Peter Chiarelli needs to make the playoffs to save his job, Daryl Katz clearly wants to get another year of that sweet, sweet playoff revenue, and, to an extent, an Oiler’s playoff berth would save Bob Nicholson’s reputation around Edmonton.
There’s a lot on the line. We’ve known that for a while.
Peter Chiarelli has been very active this season and we kind of expected that. We’ve known his job is on the line for quite some time but up to this point, he’s really only made minor moves. Small trades for depth players and waiver claims. As far as in-season moves are concerned, he hasn’t done anything that really moves the needle.
I get the sense that he’s looking to change that and in order to get a significant piece for the current roster, you need to move a significant future asset.
This team’s forward group is simply not good enough. I know this graphic is a few days old now, but the fact that the Oilers have the worst supporting cast in the NHL has not.
Point totals for everyone on the team except the top 5 scorers ??? pic.twitter.com/eDIGA8OBqG
— Zain (@ZainL96) December 31, 2018
Trades for depth pieces and continuing to work the waiver wire simply will not change that. You could argue that bringing in just one top-six winger probably doesn’t change things too much either, but I think it would go a long way in trying to get this team to the playoffs.

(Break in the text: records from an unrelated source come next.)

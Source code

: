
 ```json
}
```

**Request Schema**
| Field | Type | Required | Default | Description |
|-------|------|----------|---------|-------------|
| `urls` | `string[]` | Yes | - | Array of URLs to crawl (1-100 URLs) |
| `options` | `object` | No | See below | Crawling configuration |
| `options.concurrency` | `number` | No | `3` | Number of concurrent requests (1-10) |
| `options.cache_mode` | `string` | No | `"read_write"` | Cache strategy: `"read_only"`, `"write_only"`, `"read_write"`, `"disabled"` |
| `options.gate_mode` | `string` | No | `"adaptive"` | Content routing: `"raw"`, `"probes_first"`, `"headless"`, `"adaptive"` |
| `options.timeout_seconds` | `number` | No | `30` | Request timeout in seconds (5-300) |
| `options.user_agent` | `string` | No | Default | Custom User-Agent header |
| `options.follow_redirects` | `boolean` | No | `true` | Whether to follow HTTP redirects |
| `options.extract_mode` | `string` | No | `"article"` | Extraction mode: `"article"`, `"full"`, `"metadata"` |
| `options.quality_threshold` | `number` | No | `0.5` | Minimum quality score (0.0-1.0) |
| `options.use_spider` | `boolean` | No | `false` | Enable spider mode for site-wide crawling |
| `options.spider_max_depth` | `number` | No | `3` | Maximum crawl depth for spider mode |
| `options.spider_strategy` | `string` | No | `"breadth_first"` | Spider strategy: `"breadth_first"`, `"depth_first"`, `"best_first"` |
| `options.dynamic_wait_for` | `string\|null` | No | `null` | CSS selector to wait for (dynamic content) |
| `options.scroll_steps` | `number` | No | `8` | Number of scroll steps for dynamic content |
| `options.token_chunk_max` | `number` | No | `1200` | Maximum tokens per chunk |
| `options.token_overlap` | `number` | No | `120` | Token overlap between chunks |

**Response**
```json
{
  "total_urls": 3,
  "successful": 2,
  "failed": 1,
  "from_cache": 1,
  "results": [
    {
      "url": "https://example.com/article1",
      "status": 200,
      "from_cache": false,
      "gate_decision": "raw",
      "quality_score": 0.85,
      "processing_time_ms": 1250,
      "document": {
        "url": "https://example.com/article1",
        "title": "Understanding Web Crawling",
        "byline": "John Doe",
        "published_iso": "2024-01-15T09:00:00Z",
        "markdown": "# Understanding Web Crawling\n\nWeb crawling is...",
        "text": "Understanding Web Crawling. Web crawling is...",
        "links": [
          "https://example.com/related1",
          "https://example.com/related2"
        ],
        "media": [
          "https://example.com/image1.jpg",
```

It’s kind of old news now, but earlier in the week Elliotte Friedman mentioned that Jesse Puljujarvi’s future is in question. Friedman is obviously very well connected and he doesn’t just throw names out there for the fun of it. If he’s saying it, I believe there’s some substance to it.

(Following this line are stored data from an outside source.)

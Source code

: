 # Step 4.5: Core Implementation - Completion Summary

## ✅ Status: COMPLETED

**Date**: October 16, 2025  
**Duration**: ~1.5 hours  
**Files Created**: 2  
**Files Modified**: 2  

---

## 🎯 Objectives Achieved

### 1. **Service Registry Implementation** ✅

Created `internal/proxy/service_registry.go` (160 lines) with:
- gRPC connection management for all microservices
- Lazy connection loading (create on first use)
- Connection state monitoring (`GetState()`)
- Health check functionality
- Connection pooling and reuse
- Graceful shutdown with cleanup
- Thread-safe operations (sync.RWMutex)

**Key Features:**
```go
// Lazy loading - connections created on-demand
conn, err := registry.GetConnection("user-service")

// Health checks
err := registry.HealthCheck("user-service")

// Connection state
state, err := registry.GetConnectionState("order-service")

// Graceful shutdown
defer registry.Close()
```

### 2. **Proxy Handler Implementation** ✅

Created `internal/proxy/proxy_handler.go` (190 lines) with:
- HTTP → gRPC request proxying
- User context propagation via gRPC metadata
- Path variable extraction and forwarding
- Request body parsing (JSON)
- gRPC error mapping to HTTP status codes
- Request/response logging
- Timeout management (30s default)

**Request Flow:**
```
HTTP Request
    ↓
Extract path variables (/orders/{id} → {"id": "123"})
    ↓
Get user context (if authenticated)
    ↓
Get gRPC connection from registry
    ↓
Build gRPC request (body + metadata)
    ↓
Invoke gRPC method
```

Apart from Puljujarvi, the Oilers don’t have a lot of other ‘A’ level assets to dangle. They have their first round pick this upcoming season and if Peter Chiarelli really wanted to gamble, he could move the draft choice without lottery protecting it, which would no doubt boost its value. Their second round pick would hold some value as well as would their early picks in the 2020 draft.
They really just have a bunch of ‘B’ level assets either. I really like Kailer Yamamoto and Caleb Jones, so I would be hesitant to move them. I think their value outside the organization doesn’t line up with their potential. I would say the same with Tyler Benson, I really like him. There are names like Ethan Bear, Ostap Safin, and Cooper Marody, who I would move in a package, but those players likely wouldn’t have very much value to other organizations either.

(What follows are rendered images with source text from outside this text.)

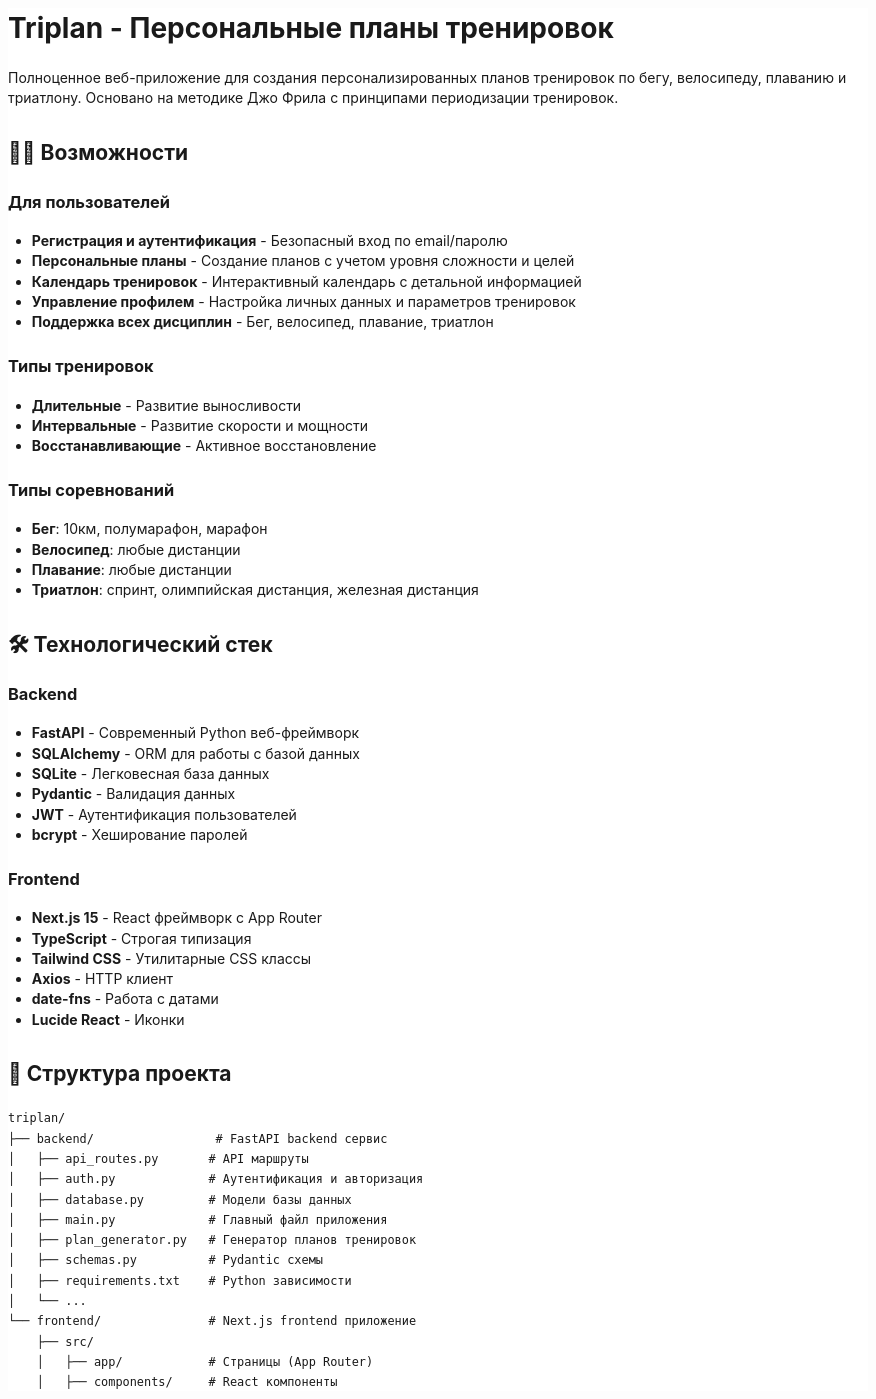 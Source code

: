 # Triplan - Персональные планы тренировок

Полноценное веб-приложение для создания персонализированных планов тренировок по бегу, велосипеду, плаванию и триатлону. Основано на методике Джо Фрила с принципами периодизации тренировок.

## 🏃‍♂️ Возможности

### Для пользователей
- **Регистрация и аутентификация** - Безопасный вход по email/паролю
- **Персональные планы** - Создание планов с учетом уровня сложности и целей
- **Календарь тренировок** - Интерактивный календарь с детальной информацией
- **Управление профилем** - Настройка личных данных и параметров тренировок
- **Поддержка всех дисциплин** - Бег, велосипед, плавание, триатлон

### Типы тренировок
- **Длительные** - Развитие выносливости
- **Интервальные** - Развитие скорости и мощности  
- **Восстанавливающие** - Активное восстановление

### Типы соревнований
- **Бег**: 10км, полумарафон, марафон
- **Велосипед**: любые дистанции
- **Плавание**: любые дистанции
- **Триатлон**: спринт, олимпийская дистанция, железная дистанция

## 🛠 Технологический стек

### Backend
- **FastAPI** - Современный Python веб-фреймворк
- **SQLAlchemy** - ORM для работы с базой данных
- **SQLite** - Легковесная база данных
- **Pydantic** - Валидация данных
- **JWT** - Аутентификация пользователей
- **bcrypt** - Хеширование паролей

### Frontend
- **Next.js 15** - React фреймворк с App Router
- **TypeScript** - Строгая типизация
- **Tailwind CSS** - Утилитарные CSS классы
- **Axios** - HTTP клиент
- **date-fns** - Работа с датами
- **Lucide React** - Иконки

## 📁 Структура проекта

```
triplan/
├── backend/                 # FastAPI backend сервис
│   ├── api_routes.py       # API маршруты
│   ├── auth.py             # Аутентификация и авторизация
│   ├── database.py         # Модели базы данных
│   ├── main.py             # Главный файл приложения
│   ├── plan_generator.py   # Генератор планов тренировок
│   ├── schemas.py          # Pydantic схемы
│   ├── requirements.txt    # Python зависимости
│   └── ...
└── frontend/               # Next.js frontend приложение
    ├── src/
    │   ├── app/            # Страницы (App Router)
    │   ├── components/     # React компоненты
```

Another potential benefit of potentially parting ways with one or two big assets is maybe getting some cap relief along with it. If the Oilers dangle Jesse Puljujarvi or the 2019 first rounder in a deal or package both, and it means they can convince a team to take the contract of Ryan Spooner or even Andrej Sekera, I think it makes the idea of selling one of their quality assets a little easier to stomach.
I’m not talking about straight up trading Puljujarvi or the pick in a straight up salary dump. That makes no sense, but what if the deal starts with something like this:
Oilers deal a ‘Grade A’ asset to a team for a top-six winger and then to make the money work, the Oilers throw in a contract.
It may diminish what they get a little, but it would still improve the team this season, which the GM needs to do, and it would make life a little easier in the offseason as well. I’m not saying this deal is out there or that it would be a guaranteed win, but I think it’s something the team would likely entertain.
The bottom line: if Peter Chiarelli wants to beef up this forward core for a run at the playoffs, he’ll have to part ways with a significant asset.
The thought of that should absolutely scare Oilers fans. Peter Chiarelli loses big trades, it’s that simple. But the reality of the situation is that this is a desperate organization.
The silver lining in all of this for Oilers fans is that regardless of which way this season goes, there will be a positive to pull from it. If the Oilers make the playoffs, then you’ll get a taste of playoff action for just the second time in over a decade. If they fall out of the race and miss things, then it’s almost a sure thing that Peter Chiarelli will lose his job, which most of you are rightfully clamouring for.